EXERCISE DETAILS: Among the entries below, find the lines that hold the word "convert" and report them.

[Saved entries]
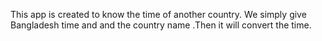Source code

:This app is created to know the time of another country. We simply give Bangladesh time and and the country name .Then it will convert the time.
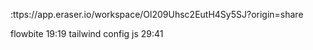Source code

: :ttps://app.eraser.io/workspace/Ol209Uhsc2EutH4Sy5SJ?origin=share


flowbite
19:19 tailwind config js
29:41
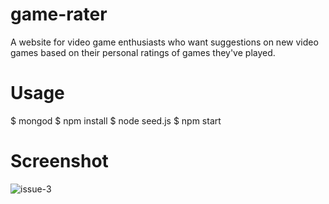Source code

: # game-rater
A website for video game enthusiasts who want suggestions on new video games based on their personal ratings of games they've played.

# Usage
$ mongod $ npm install $ node seed.js $ npm start

# Screenshot
![issue-3](https://user-images.githubusercontent.com/31448950/33104245-f5078dd2-cedb-11e7-8832-e4d16d314de5.gif)
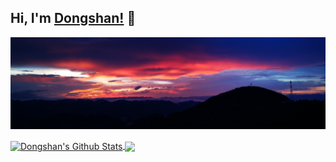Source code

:<!--
 * @Author: DSCode
 * @Date: 2020-10-10 16:49:48
 * @Copyright 2020 DSCode
 * @Open Source License: MIT
 * @LastEditTime: 2020-12-09 11:57:55
 * @FilePath: \DsCodeStudio\README.md
 * @Description:
-->

## Hi, I'm [Dongshan!](https://github.dscode.top) 👋

![](./static/bg-1.jpg)

<a href="https://github-readme-stats.dscodestudio.vercel.app/api?username=DsCodeStudio&show_icons=true&hide_border=true&count_private=true&include_all_commits=true">
<img
    align="center"
    alt="Dongshan's Github Stats"
    src="https://github-readme-stats.dscodestudio.vercel.app/api?username=DsCodeStudio&show_icons=true&hide_border=true&count_private=true&include_all_commits=true"
  />
</a>

<a href="https://github-readme-stats.dscodestudio.vercel.app/api/top-langs/?username=DsCodeStudio&layout=compact&langs_count=10">
  <img
    align="center"
    src="https://github-readme-stats.dscodestudio.vercel.app/api/top-langs/?username=DsCodeStudio&layout=compact&langs_count=10&hide=javascript,html&hide_border=true"
  />
</a>
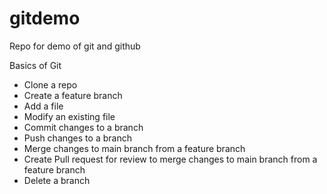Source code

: # gitdemo
Repo for demo of git and github


Basics of Git
- Clone a repo
- Create a feature branch
- Add a file
- Modify an existing file
- Commit changes to a branch
- Push changes to a branch
- Merge changes to main branch from a feature branch
- Create Pull request for review to merge changes to main branch from a feature branch
- Delete a branch
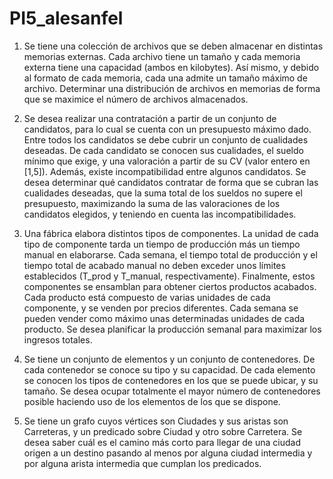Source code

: # PI5_alesanfel

1. Se tiene una colección de archivos que se deben almacenar en distintas memorias
externas. Cada archivo tiene un tamaño y cada memoria externa tiene una capacidad
(ambos en kilobytes). Así mismo, y debido al formato de cada memoria, cada una
admite un tamaño máximo de archivo. Determinar una distribución de archivos en
memorias de forma que se maximice el número de archivos almacenados. 

2. Se desea realizar una contratación a partir de un conjunto de candidatos, para lo cual
se cuenta con un presupuesto máximo dado. Entre todos los candidatos se debe cubrir
un conjunto de cualidades deseadas. De cada candidato se conocen sus cualidades,
el sueldo mínimo que exige, y una valoración a partir de su CV (valor entero en
[1,5]). Además, existe incompatibilidad entre algunos candidatos. Se desea
determinar qué candidatos contratar de forma que se cubran las cualidades deseadas,
que la suma total de los sueldos no supere el presupuesto, maximizando la suma de
las valoraciones de los candidatos elegidos, y teniendo en cuenta las
incompatibilidades.

3. Una fábrica elabora distintos tipos de componentes. La unidad de cada tipo de
componente tarda un tiempo de producción más un tiempo manual en elaborarse.
Cada semana, el tiempo total de producción y el tiempo total de acabado manual no
deben exceder unos límites establecidos (T_prod y T_manual, respectivamente).
Finalmente, estos componentes se ensamblan para obtener ciertos productos
acabados. Cada producto está compuesto de varias unidades de cada componente, y
se venden por precios diferentes. Cada semana se pueden vender como máximo unas
determinadas unidades de cada producto. Se desea planificar la producción semanal
para maximizar los ingresos totales.

4. Se tiene un conjunto de elementos y un conjunto de contenedores. De cada
contenedor se conoce su tipo y su capacidad. De cada elemento se conocen los tipos
de contenedores en los que se puede ubicar, y su tamaño. Se desea ocupar totalmente
el mayor número de contenedores posible haciendo uso de los elementos de los que
se dispone.

5. Se tiene un grafo cuyos vértices son Ciudades y sus aristas son Carreteras, y un
predicado sobre Ciudad y otro sobre Carretera. Se desea saber cuál es el camino más
corto para llegar de una ciudad origen a un destino pasando al menos por alguna
ciudad intermedia y por alguna arista intermedia que cumplan los predicados. 
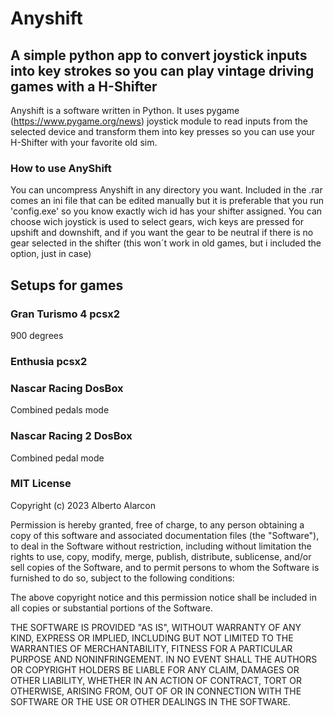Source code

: # Anyshift
## A simple python app to convert joystick inputs into key strokes so you can play vintage driving games with a H-Shifter

Anyshift is a software written in Python. It uses pygame (https://www.pygame.org/news) joystick  module to read inputs from the selected device and transform them into key presses so you can use your  
H-Shifter with your favorite old sim.

### How to use AnyShift

You can uncompress Anyshift in any directory you want. Included in the .rar comes an ini file that can be edited manually but it is preferable that you run 'config.exe' so you know exactly wich id has your shifter assigned. You can choose wich joystick is used to select gears, wich keys are pressed for upshift and downshift, and if you want the gear to be neutral if there is no gear selected in the shifter (this won´t work in old games, but i included the option, just in case) 


## Setups for games

### Gran Turismo 4 pcsx2

900 degrees

### Enthusia pcsx2

### Nascar Racing DosBox

Combined pedals mode


### Nascar Racing 2 DosBox

Combined pedal mode

### MIT License

Copyright (c) 2023 Alberto Alarcon

Permission is hereby granted, free of charge, to any person obtaining a copy
of this software and associated documentation files (the "Software"), to deal
in the Software without restriction, including without limitation the rights
to use, copy, modify, merge, publish, distribute, sublicense, and/or sell
copies of the Software, and to permit persons to whom the Software is
furnished to do so, subject to the following conditions:

The above copyright notice and this permission notice shall be included in all
copies or substantial portions of the Software.

THE SOFTWARE IS PROVIDED "AS IS", WITHOUT WARRANTY OF ANY KIND, EXPRESS OR
IMPLIED, INCLUDING BUT NOT LIMITED TO THE WARRANTIES OF MERCHANTABILITY,
FITNESS FOR A PARTICULAR PURPOSE AND NONINFRINGEMENT. IN NO EVENT SHALL THE
AUTHORS OR COPYRIGHT HOLDERS BE LIABLE FOR ANY CLAIM, DAMAGES OR OTHER
LIABILITY, WHETHER IN AN ACTION OF CONTRACT, TORT OR OTHERWISE, ARISING FROM,
OUT OF OR IN CONNECTION WITH THE SOFTWARE OR THE USE OR OTHER DEALINGS IN THE
SOFTWARE.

ANSWER FOR THE TASK:
:This app is created to know the time of another country. We simply give Bangladesh time and and the country name .Then it will convert the time.
## A simple python app to convert joystick inputs into key strokes so you can play vintage driving games with a H-Shifter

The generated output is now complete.